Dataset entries
##############################
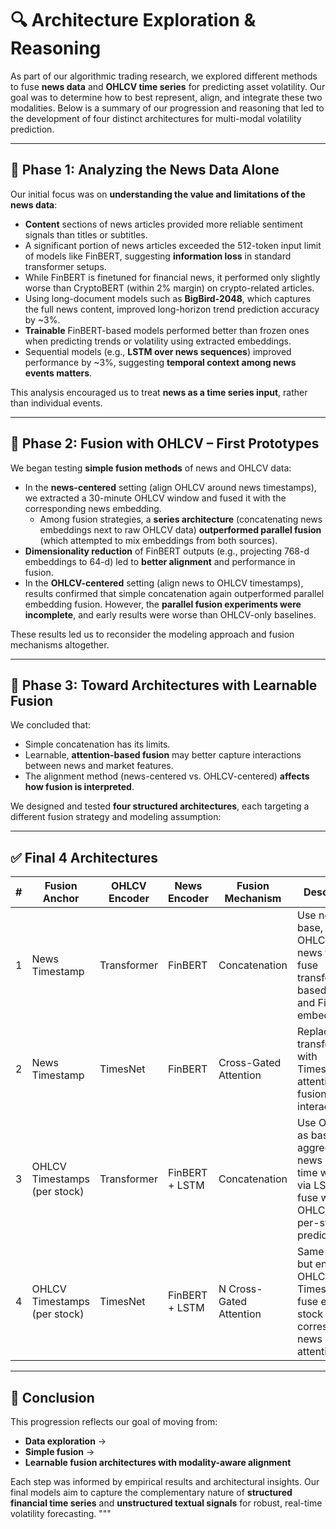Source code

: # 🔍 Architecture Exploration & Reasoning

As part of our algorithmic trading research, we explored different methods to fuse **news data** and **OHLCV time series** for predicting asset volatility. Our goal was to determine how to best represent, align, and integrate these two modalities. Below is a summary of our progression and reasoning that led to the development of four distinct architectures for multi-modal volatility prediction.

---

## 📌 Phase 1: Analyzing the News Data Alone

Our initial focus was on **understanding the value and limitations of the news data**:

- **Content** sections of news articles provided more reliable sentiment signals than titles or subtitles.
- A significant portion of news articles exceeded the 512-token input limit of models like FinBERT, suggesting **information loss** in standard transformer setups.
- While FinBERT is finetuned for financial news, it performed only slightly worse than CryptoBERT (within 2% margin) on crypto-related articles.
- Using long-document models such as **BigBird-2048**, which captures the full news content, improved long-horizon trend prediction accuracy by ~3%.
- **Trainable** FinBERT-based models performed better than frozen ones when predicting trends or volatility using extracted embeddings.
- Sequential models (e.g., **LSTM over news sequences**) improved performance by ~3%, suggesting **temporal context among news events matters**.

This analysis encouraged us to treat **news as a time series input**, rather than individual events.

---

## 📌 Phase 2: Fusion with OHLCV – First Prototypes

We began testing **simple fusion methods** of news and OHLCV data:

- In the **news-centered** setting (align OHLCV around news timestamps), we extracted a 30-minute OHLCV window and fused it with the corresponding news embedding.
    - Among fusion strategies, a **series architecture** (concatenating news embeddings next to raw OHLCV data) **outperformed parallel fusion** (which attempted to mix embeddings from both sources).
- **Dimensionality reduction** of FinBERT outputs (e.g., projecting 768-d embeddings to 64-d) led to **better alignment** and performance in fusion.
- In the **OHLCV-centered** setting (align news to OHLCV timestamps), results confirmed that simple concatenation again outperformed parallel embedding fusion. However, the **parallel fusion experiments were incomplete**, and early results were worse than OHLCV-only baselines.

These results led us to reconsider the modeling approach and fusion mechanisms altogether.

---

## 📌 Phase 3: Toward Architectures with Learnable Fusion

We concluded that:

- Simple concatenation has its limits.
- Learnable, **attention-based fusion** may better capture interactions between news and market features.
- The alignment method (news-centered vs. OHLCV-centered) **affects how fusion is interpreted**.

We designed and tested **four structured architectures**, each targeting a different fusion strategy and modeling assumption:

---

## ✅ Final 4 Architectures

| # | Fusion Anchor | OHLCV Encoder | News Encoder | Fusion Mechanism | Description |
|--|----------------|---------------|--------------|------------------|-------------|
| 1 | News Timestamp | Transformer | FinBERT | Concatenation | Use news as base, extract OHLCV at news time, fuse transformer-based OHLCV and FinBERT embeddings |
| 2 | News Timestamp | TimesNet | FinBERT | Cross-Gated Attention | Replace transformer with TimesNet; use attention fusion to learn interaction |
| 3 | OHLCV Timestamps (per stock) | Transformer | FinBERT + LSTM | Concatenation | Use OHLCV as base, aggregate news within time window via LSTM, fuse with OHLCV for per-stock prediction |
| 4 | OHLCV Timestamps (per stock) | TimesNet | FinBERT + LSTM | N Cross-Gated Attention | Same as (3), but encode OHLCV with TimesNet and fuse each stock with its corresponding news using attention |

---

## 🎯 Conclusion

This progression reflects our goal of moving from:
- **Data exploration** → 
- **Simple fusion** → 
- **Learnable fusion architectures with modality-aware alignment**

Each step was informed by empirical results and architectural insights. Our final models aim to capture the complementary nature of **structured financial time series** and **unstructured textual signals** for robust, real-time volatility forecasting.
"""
##############################
Task to carry out: Write out each entry word for word, images excluded.

Task response:
Source code

: # 🔍 Architecture Exploration & Reasoning

As part of our algorithmic trading research, we explored different methods to fuse **news data** and **OHLCV time series** for predicting asset volatility. Our goal was to determine how to best represent, align, and integrate these two modalities. Below is a summary of our progression and reasoning that led to the development of four distinct architectures for multi-modal volatility prediction.

---

## 📌 Phase 1: Analyzing the News Data Alone

Our initial focus was on **understanding the value and limitations of the news data**:

- **Content** sections of news articles provided more reliable sentiment signals than titles or subtitles.
- A significant portion of news articles exceeded the 512-token input limit of models like FinBERT, suggesting **information loss** in standard transformer setups.
- While FinBERT is finetuned for financial news, it performed only slightly worse than CryptoBERT (within 2% margin) on crypto-related articles.
- Using long-document models such as **BigBird-2048**, which captures the full news content, improved long-horizon trend prediction accuracy by ~3%.
- **Trainable** FinBERT-based models performed better than frozen ones when predicting trends or volatility using extracted embeddings.
- Sequential models (e.g., **LSTM over news sequences**) improved performance by ~3%, suggesting **temporal context among news events matters**.

This analysis encouraged us to treat **news as a time series input**, rather than individual events.

---

## 📌 Phase 2: Fusion with OHLCV – First Prototypes

We began testing **simple fusion methods** of news and OHLCV data:

- In the **news-centered** setting (align OHLCV around news timestamps), we extracted a 30-minute OHLCV window and fused it with the corresponding news embedding.
    - Among fusion strategies, a **series architecture** (concatenating news embeddings next to raw OHLCV data) **outperformed parallel fusion** (which attempted to mix embeddings from both sources).
- **Dimensionality reduction** of FinBERT outputs (e.g., projecting 768-d embeddings to 64-d) led to **better alignment** and performance in fusion.
- In the **OHLCV-centered** setting (align news to OHLCV timestamps), results confirmed that simple concatenation again outperformed parallel embedding fusion. However, the **parallel fusion experiments were incomplete**, and early results were worse than OHLCV-only baselines.

These results led us to reconsider the modeling approach and fusion mechanisms altogether.

---

## 📌 Phase 3: Toward Architectures with Learnable Fusion

We concluded that:

- Simple concatenation has its limits.
- Learnable, **attention-based fusion** may better capture interactions between news and market features.
- The alignment method (news-centered vs. OHLCV-centered) **affects how fusion is interpreted**.

We designed and tested **four structured architectures**, each targeting a different fusion strategy and modeling assumption:

---

## ✅ Final 4 Architectures

| # | Fusion Anchor | OHLCV Encoder | News Encoder | Fusion Mechanism | Description |
|--|----------------|---------------|--------------|------------------|-------------|
| 1 | News Timestamp | Transformer | FinBERT | Concatenation | Use news as base, extract OHLCV at news time, fuse transformer-based OHLCV and FinBERT embeddings |
| 2 | News Timestamp | TimesNet | FinBERT | Cross-Gated Attention | Replace transformer with TimesNet; use attention fusion to learn interaction |
| 3 | OHLCV Timestamps (per stock) | Transformer | FinBERT + LSTM | Concatenation | Use OHLCV as base, aggregate news within time window via LSTM, fuse with OHLCV for per-stock prediction |
| 4 | OHLCV Timestamps (per stock) | TimesNet | FinBERT + LSTM | N Cross-Gated Attention | Same as (3), but encode OHLCV with TimesNet and fuse each stock with its corresponding news using attention |

---

## 🎯 Conclusion

This progression reflects our goal of moving from:
- **Data exploration** → 
- **Simple fusion** → 
- **Learnable fusion architectures with modality-aware alignment**

Each step was informed by empirical results and architectural insights. Our final models aim to capture the complementary nature of **structured financial time series** and **unstructured textual signals** for robust, real-time volatility forecasting.
"""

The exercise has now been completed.